NOAAS Davidson (S 331) was a survey ship in commission in the National Oceanic and Atmospheric Administration (NOAA) from 1970 to 1989. Prior to her NOAA service, she was in commission in the United States Coast and Geodetic Survey from 1967 to 1970 as USC&GS Davidson (CSS 31), the second Coast and Geodetic Survey ship of the name. She was the only sister ship of .

Construction and commissioning
Davidson was built for the U.S. Coast and Geodetic Survey as a "coastal survey ship" (CSS) and was launched by the Norfolk Shipbuilding and Drydock Company at Norfolk, Virginia, on 7 May 1966, sponsored by Mrs. George P. Miller. The Coast and Geodetic Survey commissioned her on 10 March 1967 as USC&GS Davidson (CSS 31), the second Coast and Geodetic Survey ship to bear the name.
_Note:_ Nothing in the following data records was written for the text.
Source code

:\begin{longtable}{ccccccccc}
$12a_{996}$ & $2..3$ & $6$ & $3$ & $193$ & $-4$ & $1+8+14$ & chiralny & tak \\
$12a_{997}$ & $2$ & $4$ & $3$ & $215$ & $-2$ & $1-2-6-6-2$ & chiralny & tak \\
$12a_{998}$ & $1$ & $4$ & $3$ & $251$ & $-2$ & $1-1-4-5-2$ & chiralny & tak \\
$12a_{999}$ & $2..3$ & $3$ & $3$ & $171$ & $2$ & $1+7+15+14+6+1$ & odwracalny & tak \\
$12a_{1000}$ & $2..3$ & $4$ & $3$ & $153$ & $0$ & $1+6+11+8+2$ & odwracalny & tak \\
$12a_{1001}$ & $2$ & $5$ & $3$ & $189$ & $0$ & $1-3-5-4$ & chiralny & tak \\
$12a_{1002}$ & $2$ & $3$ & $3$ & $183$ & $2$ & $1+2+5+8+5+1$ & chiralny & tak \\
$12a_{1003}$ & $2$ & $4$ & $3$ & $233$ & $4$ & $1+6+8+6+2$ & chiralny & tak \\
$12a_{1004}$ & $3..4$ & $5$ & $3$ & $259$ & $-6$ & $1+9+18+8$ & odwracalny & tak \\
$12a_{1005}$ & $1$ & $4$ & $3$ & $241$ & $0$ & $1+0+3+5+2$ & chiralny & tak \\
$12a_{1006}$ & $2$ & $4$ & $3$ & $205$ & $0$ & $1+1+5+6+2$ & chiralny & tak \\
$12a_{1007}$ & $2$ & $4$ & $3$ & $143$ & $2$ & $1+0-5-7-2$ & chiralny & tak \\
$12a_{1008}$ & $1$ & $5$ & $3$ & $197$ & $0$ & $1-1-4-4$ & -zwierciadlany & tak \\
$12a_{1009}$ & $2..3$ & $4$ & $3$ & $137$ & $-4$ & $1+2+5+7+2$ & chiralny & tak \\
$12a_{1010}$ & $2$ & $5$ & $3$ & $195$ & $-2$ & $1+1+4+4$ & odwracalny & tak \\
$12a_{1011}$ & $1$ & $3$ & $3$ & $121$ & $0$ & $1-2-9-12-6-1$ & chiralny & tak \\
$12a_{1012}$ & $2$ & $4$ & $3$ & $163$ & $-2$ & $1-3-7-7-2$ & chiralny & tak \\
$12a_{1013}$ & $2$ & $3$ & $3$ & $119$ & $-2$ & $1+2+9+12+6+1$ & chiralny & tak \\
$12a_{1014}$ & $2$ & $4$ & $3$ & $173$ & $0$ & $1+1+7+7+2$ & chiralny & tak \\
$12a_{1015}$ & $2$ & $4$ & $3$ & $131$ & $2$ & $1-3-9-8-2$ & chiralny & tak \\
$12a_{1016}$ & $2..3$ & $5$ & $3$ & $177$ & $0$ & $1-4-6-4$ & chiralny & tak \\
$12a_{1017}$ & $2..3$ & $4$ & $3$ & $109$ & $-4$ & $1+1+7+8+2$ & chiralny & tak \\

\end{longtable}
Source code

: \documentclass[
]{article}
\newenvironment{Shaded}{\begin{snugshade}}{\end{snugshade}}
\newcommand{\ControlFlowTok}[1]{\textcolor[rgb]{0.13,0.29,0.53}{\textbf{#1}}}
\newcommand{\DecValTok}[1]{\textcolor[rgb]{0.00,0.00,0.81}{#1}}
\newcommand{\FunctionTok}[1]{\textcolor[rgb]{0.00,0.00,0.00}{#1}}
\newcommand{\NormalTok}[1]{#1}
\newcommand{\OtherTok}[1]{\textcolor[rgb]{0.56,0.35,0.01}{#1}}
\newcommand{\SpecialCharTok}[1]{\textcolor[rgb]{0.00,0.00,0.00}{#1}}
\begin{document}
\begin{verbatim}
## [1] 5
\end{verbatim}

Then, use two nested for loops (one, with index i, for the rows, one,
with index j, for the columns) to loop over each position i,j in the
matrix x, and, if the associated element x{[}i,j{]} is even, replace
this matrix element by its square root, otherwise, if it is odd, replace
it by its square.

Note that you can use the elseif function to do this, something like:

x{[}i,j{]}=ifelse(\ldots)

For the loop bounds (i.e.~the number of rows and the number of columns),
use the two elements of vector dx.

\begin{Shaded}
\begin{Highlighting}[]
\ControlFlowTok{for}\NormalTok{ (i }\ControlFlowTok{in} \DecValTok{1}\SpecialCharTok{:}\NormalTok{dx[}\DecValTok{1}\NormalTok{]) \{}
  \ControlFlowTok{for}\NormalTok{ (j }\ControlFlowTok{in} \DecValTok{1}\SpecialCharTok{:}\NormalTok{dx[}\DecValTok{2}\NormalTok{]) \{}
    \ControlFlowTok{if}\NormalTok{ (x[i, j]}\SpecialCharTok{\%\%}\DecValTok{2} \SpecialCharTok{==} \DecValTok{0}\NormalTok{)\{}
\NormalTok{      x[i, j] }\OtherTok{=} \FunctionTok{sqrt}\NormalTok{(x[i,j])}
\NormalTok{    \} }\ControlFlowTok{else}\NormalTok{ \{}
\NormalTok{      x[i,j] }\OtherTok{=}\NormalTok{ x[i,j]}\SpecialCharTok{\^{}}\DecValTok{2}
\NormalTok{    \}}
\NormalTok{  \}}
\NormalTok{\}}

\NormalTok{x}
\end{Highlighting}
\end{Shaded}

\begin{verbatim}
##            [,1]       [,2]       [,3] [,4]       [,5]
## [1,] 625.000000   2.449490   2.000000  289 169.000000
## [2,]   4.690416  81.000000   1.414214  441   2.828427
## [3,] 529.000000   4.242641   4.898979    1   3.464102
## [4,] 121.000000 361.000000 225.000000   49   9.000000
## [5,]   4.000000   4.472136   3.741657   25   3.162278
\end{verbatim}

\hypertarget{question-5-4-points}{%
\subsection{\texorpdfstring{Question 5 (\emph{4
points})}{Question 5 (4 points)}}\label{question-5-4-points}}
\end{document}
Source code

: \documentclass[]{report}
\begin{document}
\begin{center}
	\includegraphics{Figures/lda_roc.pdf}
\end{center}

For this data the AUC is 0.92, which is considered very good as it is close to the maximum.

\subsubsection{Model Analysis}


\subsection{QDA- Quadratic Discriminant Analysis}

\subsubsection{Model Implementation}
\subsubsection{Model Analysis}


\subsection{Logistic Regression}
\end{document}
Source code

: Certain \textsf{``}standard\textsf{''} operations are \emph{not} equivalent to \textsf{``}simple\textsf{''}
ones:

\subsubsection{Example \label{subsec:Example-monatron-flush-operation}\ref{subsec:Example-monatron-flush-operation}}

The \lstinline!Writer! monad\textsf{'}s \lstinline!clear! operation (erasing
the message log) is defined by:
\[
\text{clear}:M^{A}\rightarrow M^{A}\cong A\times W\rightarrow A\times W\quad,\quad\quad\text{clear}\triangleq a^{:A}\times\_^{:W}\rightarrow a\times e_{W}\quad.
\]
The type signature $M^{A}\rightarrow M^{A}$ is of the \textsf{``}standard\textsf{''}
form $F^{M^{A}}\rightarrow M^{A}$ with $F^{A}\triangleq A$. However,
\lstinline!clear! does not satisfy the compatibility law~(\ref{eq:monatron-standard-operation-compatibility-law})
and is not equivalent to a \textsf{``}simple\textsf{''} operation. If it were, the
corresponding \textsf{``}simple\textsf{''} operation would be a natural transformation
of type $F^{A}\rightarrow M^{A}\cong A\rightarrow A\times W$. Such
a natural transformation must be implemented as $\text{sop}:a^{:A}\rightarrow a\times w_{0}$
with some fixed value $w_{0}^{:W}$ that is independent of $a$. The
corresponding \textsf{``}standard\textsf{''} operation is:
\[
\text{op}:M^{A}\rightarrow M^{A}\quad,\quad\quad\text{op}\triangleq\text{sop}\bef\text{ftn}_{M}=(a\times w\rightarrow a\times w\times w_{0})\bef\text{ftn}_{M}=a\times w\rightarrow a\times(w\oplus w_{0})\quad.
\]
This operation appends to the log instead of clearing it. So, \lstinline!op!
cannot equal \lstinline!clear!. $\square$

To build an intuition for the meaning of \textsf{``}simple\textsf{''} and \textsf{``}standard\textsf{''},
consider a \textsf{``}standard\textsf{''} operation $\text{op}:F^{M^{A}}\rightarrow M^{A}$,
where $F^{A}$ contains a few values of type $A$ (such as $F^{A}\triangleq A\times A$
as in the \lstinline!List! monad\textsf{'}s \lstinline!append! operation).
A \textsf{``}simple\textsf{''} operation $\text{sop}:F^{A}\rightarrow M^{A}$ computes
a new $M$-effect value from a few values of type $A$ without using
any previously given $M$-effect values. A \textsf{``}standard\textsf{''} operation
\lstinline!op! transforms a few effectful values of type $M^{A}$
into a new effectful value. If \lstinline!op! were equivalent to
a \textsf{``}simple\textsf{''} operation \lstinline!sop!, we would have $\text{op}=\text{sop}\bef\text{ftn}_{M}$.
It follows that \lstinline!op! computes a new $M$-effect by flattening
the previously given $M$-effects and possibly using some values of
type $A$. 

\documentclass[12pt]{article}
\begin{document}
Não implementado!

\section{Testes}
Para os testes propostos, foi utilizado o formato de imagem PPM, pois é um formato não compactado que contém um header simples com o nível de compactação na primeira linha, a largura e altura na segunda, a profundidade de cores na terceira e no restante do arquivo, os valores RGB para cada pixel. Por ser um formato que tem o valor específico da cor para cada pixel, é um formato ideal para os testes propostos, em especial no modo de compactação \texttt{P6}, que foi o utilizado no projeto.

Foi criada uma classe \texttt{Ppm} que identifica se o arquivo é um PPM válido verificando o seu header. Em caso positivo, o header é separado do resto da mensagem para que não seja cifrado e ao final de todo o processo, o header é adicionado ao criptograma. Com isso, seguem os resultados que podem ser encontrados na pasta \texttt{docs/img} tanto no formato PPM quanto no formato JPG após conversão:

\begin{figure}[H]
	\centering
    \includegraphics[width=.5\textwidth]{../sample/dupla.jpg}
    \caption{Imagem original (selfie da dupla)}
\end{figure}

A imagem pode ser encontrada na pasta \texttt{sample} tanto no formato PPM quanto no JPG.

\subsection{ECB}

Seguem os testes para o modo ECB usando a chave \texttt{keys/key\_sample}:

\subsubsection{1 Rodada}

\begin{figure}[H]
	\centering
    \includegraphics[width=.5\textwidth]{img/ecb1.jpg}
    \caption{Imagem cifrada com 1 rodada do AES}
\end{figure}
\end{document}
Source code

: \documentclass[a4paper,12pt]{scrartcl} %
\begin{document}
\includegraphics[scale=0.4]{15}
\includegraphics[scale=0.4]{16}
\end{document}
When the Coast and Geodetic Survey merged with other agencies to form NOAA on 3 October 1970, she became part of the NOAA fleet as NOAAS Davidson (S 331).

Operations
With her home port at the Pacific Marine Center, Seattle, Washington, Davidson, along with her only sister ship, McArthur, spent her career conducting hydrographic surveys along the United States West Coast; in Alaskan waters, including in Prince William Sound in 1974, Tracy Arm, Endicott Arm, and Skagway Harbor; in San Diego Bay in 1975; and in the Pacific Ocean. She had a Bathymetric Swath Survey System (a stabilized deep-mapping sonar) and a Hydroplot data-recording system.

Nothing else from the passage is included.